It’s Never Too Late to Clarify Your Impact and Activate your Purpose

Inspiring Capital
4 min readMar 16, 2021

Written By: Camila Magendzo

Inspiring Capital’s Purposeful Growth Fellowship is a thought-provoking, action-oriented, customizable learning experience for leaders who want to accelerate the movement toward Inclusive and Sustainable Capitalism. The Fellowship provides knowledge, tools, guidance, and community during a fully virtual, 10-week program. Ideal Fellows come from diverse ages, industries, and backgrounds but share the desires to better align their professional work with their personal purpose and uniquely contribute to Inclusive and Sustainable Capitalism.

Today we are interviewing Mac McGoldrick, a Fall 2020 Inspiring Capital (IC) Purposeful Growth Fellow who is a current Vedic religion professor at Colorado State University and who spent 10 years as a Buddhist monk. Mac gives us his views on the importance of activating one’s purpose and the role the Purposeful Growth Fellowship (PGF) played in his personal development.

Tell us about yourself!

I am currently a professor at Colorado State University where I teach courses in Vedic religion, which primarily encompasses Hinduism and Buddhism. I have a couple of degrees there, and I was a Buddhist monk for 10 years. On a day-to-day basis, I teach classes and carry out research, which entails translating ancient texts, and I contribute to some documentary work with BBC. On the side I have been doing consulting work with a few Silicon Valley companies on corporate wellbeing, health and resiliency programming. I helped develop a program at Intel and am now working with a few other companies of varying sizes. I am starting to formalize this work by creating a business, rather than it being merely a side hustle. I plan on continue teaching, but also looking to expand this consulting work. I am also working on a book project that will incorporate some of the things that I began to think about during the Purposeful Growth Fellowship.

What led you to pursue your current career and why did you decide to join the Purposeful Growth Fellowship?

My calling has always been to be a teacher. When I was a monk, I was in what is called a Shedra, an academic and rigorous philosophical program. I thrive in an opportunity where I can learn and I love that my work affords me the opportunity to learn from hundreds of students every year and the opportunity to engage in the kind of research that I do.
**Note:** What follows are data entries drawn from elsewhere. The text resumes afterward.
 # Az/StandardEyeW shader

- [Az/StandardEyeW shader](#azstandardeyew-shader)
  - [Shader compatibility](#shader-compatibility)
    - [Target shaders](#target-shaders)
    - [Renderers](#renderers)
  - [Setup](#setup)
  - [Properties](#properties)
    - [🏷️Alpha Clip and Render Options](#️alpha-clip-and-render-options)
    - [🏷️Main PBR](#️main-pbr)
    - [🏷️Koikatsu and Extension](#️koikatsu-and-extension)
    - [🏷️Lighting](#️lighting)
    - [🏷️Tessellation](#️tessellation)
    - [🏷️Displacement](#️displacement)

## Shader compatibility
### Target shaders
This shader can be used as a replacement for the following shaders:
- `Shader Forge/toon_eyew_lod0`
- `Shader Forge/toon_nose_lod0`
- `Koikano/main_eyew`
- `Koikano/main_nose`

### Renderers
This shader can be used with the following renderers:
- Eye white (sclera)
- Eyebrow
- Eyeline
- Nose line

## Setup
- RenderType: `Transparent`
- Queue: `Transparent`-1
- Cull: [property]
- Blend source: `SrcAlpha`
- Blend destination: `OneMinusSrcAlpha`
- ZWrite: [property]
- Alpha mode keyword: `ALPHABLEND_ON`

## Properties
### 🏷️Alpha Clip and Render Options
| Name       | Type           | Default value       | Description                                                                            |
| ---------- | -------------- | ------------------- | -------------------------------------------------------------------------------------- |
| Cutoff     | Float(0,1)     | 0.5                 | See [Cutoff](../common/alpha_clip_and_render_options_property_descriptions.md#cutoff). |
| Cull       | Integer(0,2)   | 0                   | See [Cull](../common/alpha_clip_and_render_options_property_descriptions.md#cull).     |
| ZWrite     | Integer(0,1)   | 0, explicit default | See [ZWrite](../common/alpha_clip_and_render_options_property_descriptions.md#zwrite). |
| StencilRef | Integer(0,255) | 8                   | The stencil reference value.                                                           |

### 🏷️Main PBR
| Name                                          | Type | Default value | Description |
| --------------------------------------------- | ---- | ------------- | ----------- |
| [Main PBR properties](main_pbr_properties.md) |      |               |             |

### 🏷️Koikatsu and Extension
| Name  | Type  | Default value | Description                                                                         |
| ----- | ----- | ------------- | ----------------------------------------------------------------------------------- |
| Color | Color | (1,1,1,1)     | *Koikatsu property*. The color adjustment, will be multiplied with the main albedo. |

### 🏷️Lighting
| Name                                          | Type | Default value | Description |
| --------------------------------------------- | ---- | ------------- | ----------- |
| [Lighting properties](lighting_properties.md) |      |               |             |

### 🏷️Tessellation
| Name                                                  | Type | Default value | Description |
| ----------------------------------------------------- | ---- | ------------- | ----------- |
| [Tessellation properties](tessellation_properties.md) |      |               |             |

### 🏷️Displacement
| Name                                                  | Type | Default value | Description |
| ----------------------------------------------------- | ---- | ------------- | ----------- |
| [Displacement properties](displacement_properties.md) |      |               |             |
I became aware of the PGF last spring (2020) after taking a four-week course with Nell Derrick Debevoise (CEO of Inspiring Capital), and I became very interested in the concept of purpose from a teaching perspective. I wanted to learn the language and the philosophy of purpose that that I could being to incorporate that into my teaching and my lectures, but also as a kind of field research for how these concepts might inform some of the corporate consulting work that I do.

In regards to having a purposeful career, why it is important to clarify your impact and activate your purpose?

In Tibetan Buddhism there’s a concept called “precious human life.” This concept basically says that if you and I were to try to figure out how we got to this interview today, it’s inconceivable because there are innumerable causes and conditions that had to happen for us to be having this conversation. To a certain extent it is called “precious human life meaning” because if you really sit down and think about it, it is extraordinary that we are who we are and that we have the opportunities and the skillsets that we have, which is why you can’t waste this gift.

Activating your purpose allows for you to recognize how extraordinary the opportunity of life is.

I hope we recognize that all of us have something amazing and extraordinary to offer, which I call our “unique genius,” and to help facilitate that is a great honor. I hope that everybody can activate their purpose so that people don’t waste what they are and who they are by doing something un- or less-purposeful.

What role does professional development work and the Purposeful Growth Fellowship play in helping someone identify and activate their purpose?

I think the Purposeful Growth Fellowship was really great in activating purpose. The readings and exercises that were presented every week gave me a focused opportunity to really think through concepts like purpose, mindfulness, health, wellbeing, resilience. While these concepts are all very interesting platitudes, I noticed that unless someone really takes the time to help you understand them and how to turn them into action, these learnings are not informative of professional development.

The PGF gave me an extraordinary opportunity to take the necessary time to think through these things, and the community and space to transform them into real action. What I liked the most about it is that at the end of the sessions I felt like I was really inspired. It lit a fire for me, as I hope it did for others as well.

Final words of wisdom: What would you tell someone interested in a purposeful career? Any final insights, advice, perspective, ideas on where to start, etc…

As a professor and as a religious practitioner I always defer to the idea that you have to do the work or else you may be nominally a student or nominally a Buddhist or Catholic.

I encourage people to recognize that they can work with people like Nell (who I think is the bee’s knees!) to guide and support your learning and growth in ways you couldn’t have come to on your own.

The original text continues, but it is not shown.